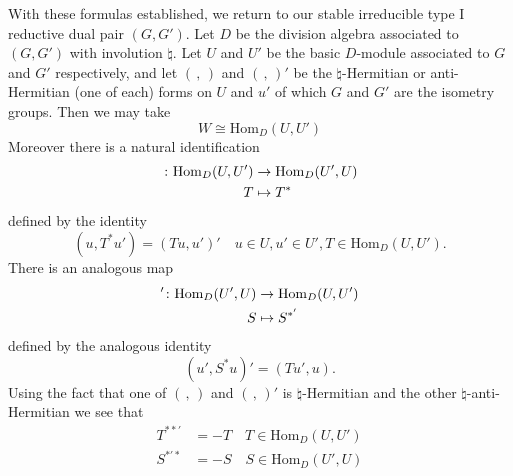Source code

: \documentclass[12pt]{amsart}
\def\Hom{{\mathrm{Hom}}}
\def\inv{{\natural}}
\begin{document}
With these formulas established, we return to our stable irreducible type I
reductive dual pair $(G,G')$. Let $D$ be the division algebra
associated to $(G,G')$ with involution $\inv$. Let $U$ and $U'$
be the basic $D$-module associated to $G$ and $G'$ respectively, 
and let $(\,,\,)$ and $(\,,\,)'$ be the $\inv$-Hermitian or
anti-Hermitian (one of each) forms on $U$ and $u'$ of 
which $G$ and $G'$ are the isometry groups. Then we may take
\begin{equation}\label{eq:20}
W\cong \Hom_D(U,U')
\end{equation}
Moreover there is a natural identification
\[
\begin{split}
\* \colon \Hom_D(U,U') &\to \Hom_D(U',U)\\
T&\mapsto T^*
\end{split}
\]
defined by the identity
\begin{equation}\label{eq:21a}
(u,T^*u') = (Tu,u')' \quad u\in U, u'\in U', T\in \Hom_D(U,U').
\end{equation}
There is an analogous map 
\[
\begin{split}
\*' \colon \Hom_D(U',U) &\to \Hom_D(U,U')\\
S&\mapsto S^{*'}
\end{split}
\]
defined by the analogous identity
\begin{equation}\label{eq:21b}
(u',S^*u)' = (Tu',u).
\end{equation}
Using the fact that one of $(\,,\,)$ and $(\,,\,)'$ is $\inv$-Hermitian and
the other $\inv$-anti-Hermitian we see that 
\begin{equation}
\begin{split}
T^{**'} &= -T \quad T\in \Hom_D(U,U')\\
S^{*'*} &= -S \quad S\in \Hom_D(U',U)
\end{split}
\end{equation}




\end{document}
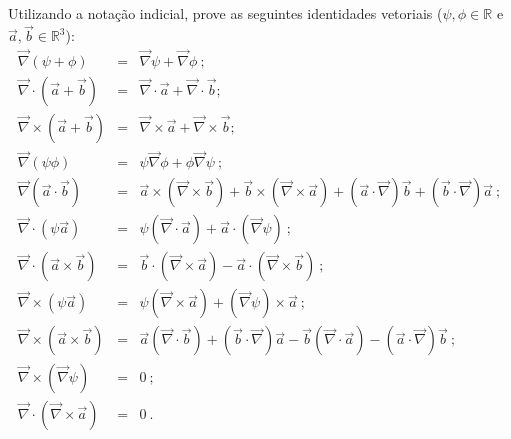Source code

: \documentclass[a4paper,12pt]{article}
\begin{document}

\newpage



{}\\
\\
\\
\\

%

\indent \par Utilizando a notação indicial, prove as seguintes identidades vetoriais ($\psi , \phi \in \mathbb{R}$ e $\vec{a} , \vec{b} \in \mathbb{R}^{3}$):
%
\begin{eqnarray}
\nonumber
\vec{\nabla}(\psi + \phi) &=& \vec{\nabla}\psi + \vec{\nabla}\phi ~;\\
\nonumber
\vec{\nabla} \cdot (\vec{a}+\vec{b}) &=& \vec{\nabla} \cdot \vec{a} + \vec{\nabla} \cdot \vec{b};\\
\nonumber
\vec{\nabla} \times (\vec{a}+\vec{b}) &=& \vec{\nabla} \times \vec{a} + \vec{\nabla} \times \vec{b};\\
\nonumber
\vec{\nabla}(\psi\phi) &=& \psi \vec{\nabla}\phi + \phi \vec{\nabla}\psi ~;\\
\nonumber
\vec{\nabla} (\vec{a} \cdot \vec{b}) &=& \vec{a} \times (\vec{\nabla} \times \vec{b}) + \vec{b} \times (\vec{\nabla} \times \vec{a}) + (\vec{a} \cdot \vec{\nabla}) \vec{b} + (\vec{b} \cdot \vec{\nabla}) \vec{a} ~;\\
\nonumber
\vec{\nabla} \cdot (\psi\vec{a}) &=& \psi (\vec{\nabla}\cdot \vec{a}) + \vec{a} \cdot (\vec{\nabla}\psi) ~;\\
\nonumber
\vec{\nabla} \cdot (\vec{a} \times \vec{b}) &=& \vec{b} \cdot (\vec{\nabla} \times \vec{a}) - \vec{a} \cdot (\vec{\nabla} \times \vec{b}) ~;\\
\nonumber
\vec{\nabla} \times (\psi\vec{a}) &=& \psi (\vec{\nabla}\times \vec{a}) + (\vec{\nabla}\psi) \times \vec{a} ~;\\
\nonumber
\vec{\nabla} \times (\vec{a} \times \vec{b}) &=& \vec{a} (\vec{\nabla} \cdot \vec{b}) + (\vec{b} \cdot \vec{\nabla})\vec{a} - 
\vec{b} (\vec{\nabla} \cdot \vec{a}) - (\vec{a} \cdot \vec{\nabla})\vec{b} ~;\\
\nonumber
\vec{\nabla} \times (\vec{\nabla} \psi) &=& 0 ~;\\
\nonumber
\vec{\nabla} \cdot (\vec{\nabla} \times \vec{a}) &=& 0 ~.
\end{eqnarray}
\end{document}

****************************************

### Task statement
Which lines above contain the word "that"? Copy all of them.

### Written solution
Using the fact that one of $(\,,\,)$ and $(\,,\,)'$ is $\inv$-Hermitian and
the other $\inv$-anti-Hermitian we see that 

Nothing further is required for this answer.